[Given records — start]

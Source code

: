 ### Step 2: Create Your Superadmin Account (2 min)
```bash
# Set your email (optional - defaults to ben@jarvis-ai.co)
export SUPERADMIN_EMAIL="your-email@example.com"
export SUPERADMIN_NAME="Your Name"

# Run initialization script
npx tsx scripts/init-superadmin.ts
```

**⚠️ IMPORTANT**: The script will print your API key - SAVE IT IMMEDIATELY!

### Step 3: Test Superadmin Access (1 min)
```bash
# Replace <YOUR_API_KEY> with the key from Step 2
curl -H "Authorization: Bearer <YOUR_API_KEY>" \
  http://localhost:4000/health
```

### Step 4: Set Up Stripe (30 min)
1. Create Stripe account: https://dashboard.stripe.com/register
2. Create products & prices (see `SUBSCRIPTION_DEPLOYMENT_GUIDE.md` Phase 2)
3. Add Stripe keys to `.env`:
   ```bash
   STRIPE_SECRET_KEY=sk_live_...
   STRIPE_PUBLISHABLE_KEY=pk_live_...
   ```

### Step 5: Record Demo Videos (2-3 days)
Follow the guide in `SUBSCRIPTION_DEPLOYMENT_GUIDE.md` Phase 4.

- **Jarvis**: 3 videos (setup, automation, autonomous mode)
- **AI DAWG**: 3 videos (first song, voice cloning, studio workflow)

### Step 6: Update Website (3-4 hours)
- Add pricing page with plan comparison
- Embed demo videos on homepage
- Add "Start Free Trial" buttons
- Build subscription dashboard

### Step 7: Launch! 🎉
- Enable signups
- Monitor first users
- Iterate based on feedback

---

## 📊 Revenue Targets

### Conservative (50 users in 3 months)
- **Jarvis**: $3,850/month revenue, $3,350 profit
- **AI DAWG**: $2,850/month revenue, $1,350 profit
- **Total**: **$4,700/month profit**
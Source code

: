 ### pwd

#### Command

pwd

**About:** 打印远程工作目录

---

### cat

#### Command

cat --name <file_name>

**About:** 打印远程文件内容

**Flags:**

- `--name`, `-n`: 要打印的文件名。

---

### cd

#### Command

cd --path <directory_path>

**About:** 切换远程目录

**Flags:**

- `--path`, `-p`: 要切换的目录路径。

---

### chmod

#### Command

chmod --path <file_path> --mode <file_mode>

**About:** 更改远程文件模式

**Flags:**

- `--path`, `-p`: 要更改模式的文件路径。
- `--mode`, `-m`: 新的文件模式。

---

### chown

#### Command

[Given records — finish]

* _What is needed_
Reproduce every line from the preceding data in which the word "About" can be found.

* _Task result_
**About:** 打印远程工作目录
**About:** 打印远程文件内容
**About:** 切换远程目录
**About:** 更改远程文件模式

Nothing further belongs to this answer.